Exact reproduction is required for the lines below starting at the line with "normalized_text" and ending at the line with "- Logs all access attempts for audit purposes", both included. No other lines, and no pictures.

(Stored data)
══════════════════════════════

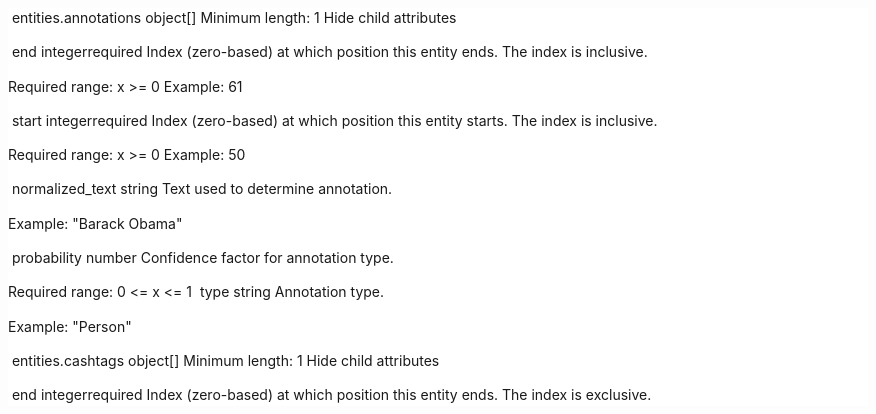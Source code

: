 ​
entities.annotations
object[]
Minimum length: 1
Hide child attributes

​
end
integerrequired
Index (zero-based) at which position this entity ends. The index is inclusive.

Required range: x >= 0
Example:
61

​
start
integerrequired
Index (zero-based) at which position this entity starts. The index is inclusive.

Required range: x >= 0
Example:
50

​
normalized_text
string
Text used to determine annotation.

Example:
"Barack Obama"

​
probability
number
Confidence factor for annotation type.

Required range: 0 <= x <= 1
​
type
string
Annotation type.

Example:
"Person"

​
entities.cashtags
object[]
Minimum length: 1
Hide child attributes

​
end
integerrequired
Index (zero-based) at which position this entity ends. The index is exclusive.
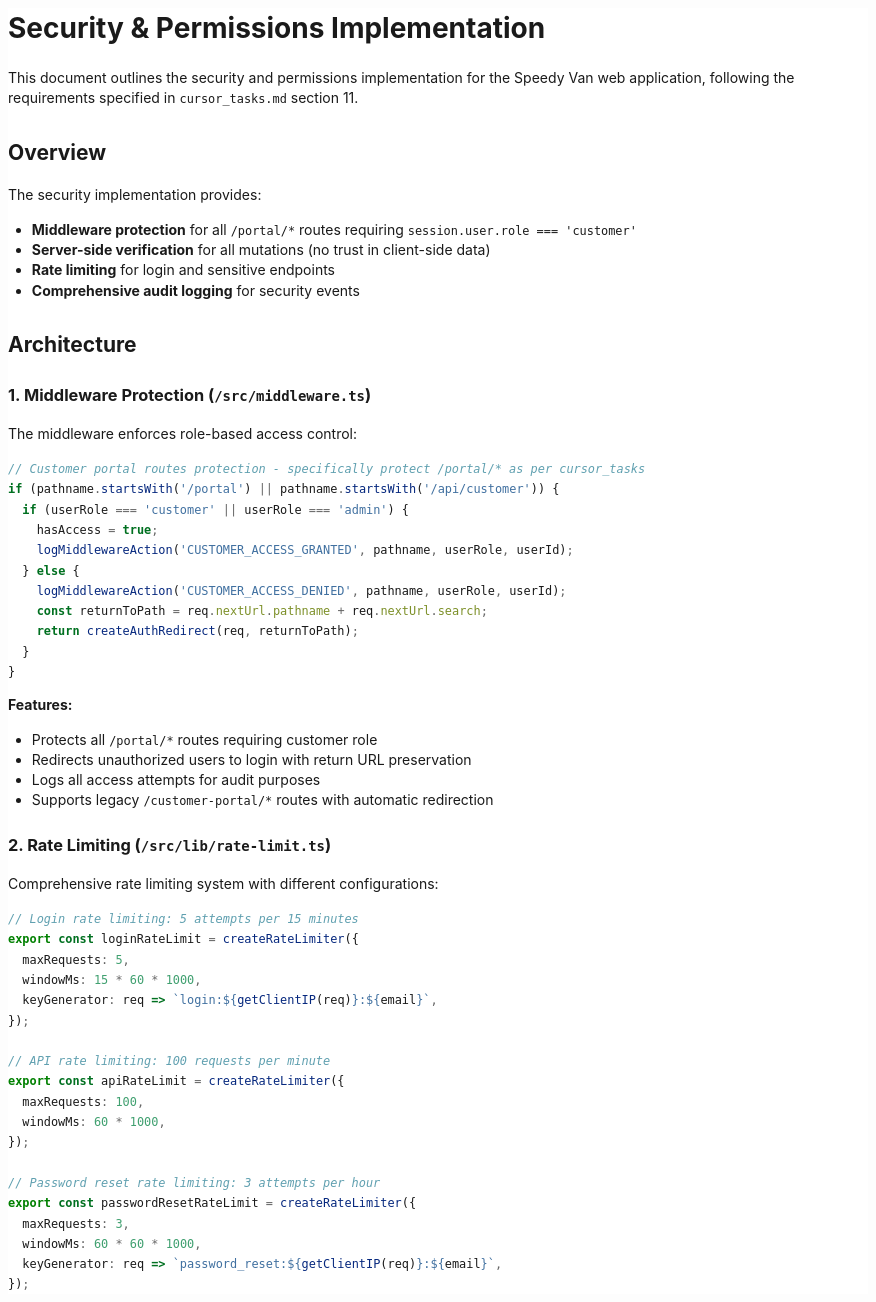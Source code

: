 # Security & Permissions Implementation

This document outlines the security and permissions implementation for the Speedy Van web application, following the requirements specified in `cursor_tasks.md` section 11.

## Overview

The security implementation provides:

- **Middleware protection** for all `/portal/*` routes requiring `session.user.role === 'customer'`
- **Server-side verification** for all mutations (no trust in client-side data)
- **Rate limiting** for login and sensitive endpoints
- **Comprehensive audit logging** for security events

## Architecture

### 1. Middleware Protection (`/src/middleware.ts`)

The middleware enforces role-based access control:

```typescript
// Customer portal routes protection - specifically protect /portal/* as per cursor_tasks
if (pathname.startsWith('/portal') || pathname.startsWith('/api/customer')) {
  if (userRole === 'customer' || userRole === 'admin') {
    hasAccess = true;
    logMiddlewareAction('CUSTOMER_ACCESS_GRANTED', pathname, userRole, userId);
  } else {
    logMiddlewareAction('CUSTOMER_ACCESS_DENIED', pathname, userRole, userId);
    const returnToPath = req.nextUrl.pathname + req.nextUrl.search;
    return createAuthRedirect(req, returnToPath);
  }
}
```

**Features:**

- Protects all `/portal/*` routes requiring customer role
- Redirects unauthorized users to login with return URL preservation
- Logs all access attempts for audit purposes
- Supports legacy `/customer-portal/*` routes with automatic redirection

### 2. Rate Limiting (`/src/lib/rate-limit.ts`)

Comprehensive rate limiting system with different configurations:

```typescript
// Login rate limiting: 5 attempts per 15 minutes
export const loginRateLimit = createRateLimiter({
  maxRequests: 5,
  windowMs: 15 * 60 * 1000,
  keyGenerator: req => `login:${getClientIP(req)}:${email}`,
});

// API rate limiting: 100 requests per minute
export const apiRateLimit = createRateLimiter({
  maxRequests: 100,
  windowMs: 60 * 1000,
});

// Password reset rate limiting: 3 attempts per hour
export const passwordResetRateLimit = createRateLimiter({
  maxRequests: 3,
  windowMs: 60 * 60 * 1000,
  keyGenerator: req => `password_reset:${getClientIP(req)}:${email}`,
});
```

══════════════════════════════

EXPECTED ANSWER:
normalized_text
string
Text used to determine annotation.

Example:
"Barack Obama"

​
probability
number
Confidence factor for annotation type.

Required range: 0 <= x <= 1
​
type
string
Annotation type.

Example:
"Person"

​
entities.cashtags
object[]
Minimum length: 1
Hide child attributes

​
end
integerrequired
Index (zero-based) at which position this entity ends. The index is exclusive.
Source code

: # Security & Permissions Implementation

This document outlines the security and permissions implementation for the Speedy Van web application, following the requirements specified in `cursor_tasks.md` section 11.

## Overview

The security implementation provides:

- **Middleware protection** for all `/portal/*` routes requiring `session.user.role === 'customer'`
- **Server-side verification** for all mutations (no trust in client-side data)
- **Rate limiting** for login and sensitive endpoints
- **Comprehensive audit logging** for security events

## Architecture

### 1. Middleware Protection (`/src/middleware.ts`)

The middleware enforces role-based access control:

```typescript
// Customer portal routes protection - specifically protect /portal/* as per cursor_tasks
if (pathname.startsWith('/portal') || pathname.startsWith('/api/customer')) {
  if (userRole === 'customer' || userRole === 'admin') {
    hasAccess = true;
    logMiddlewareAction('CUSTOMER_ACCESS_GRANTED', pathname, userRole, userId);
  } else {
    logMiddlewareAction('CUSTOMER_ACCESS_DENIED', pathname, userRole, userId);
    const returnToPath = req.nextUrl.pathname + req.nextUrl.search;
    return createAuthRedirect(req, returnToPath);
  }
}
```

**Features:**

- Protects all `/portal/*` routes requiring customer role
- Redirects unauthorized users to login with return URL preservation
- Logs all access attempts for audit purposes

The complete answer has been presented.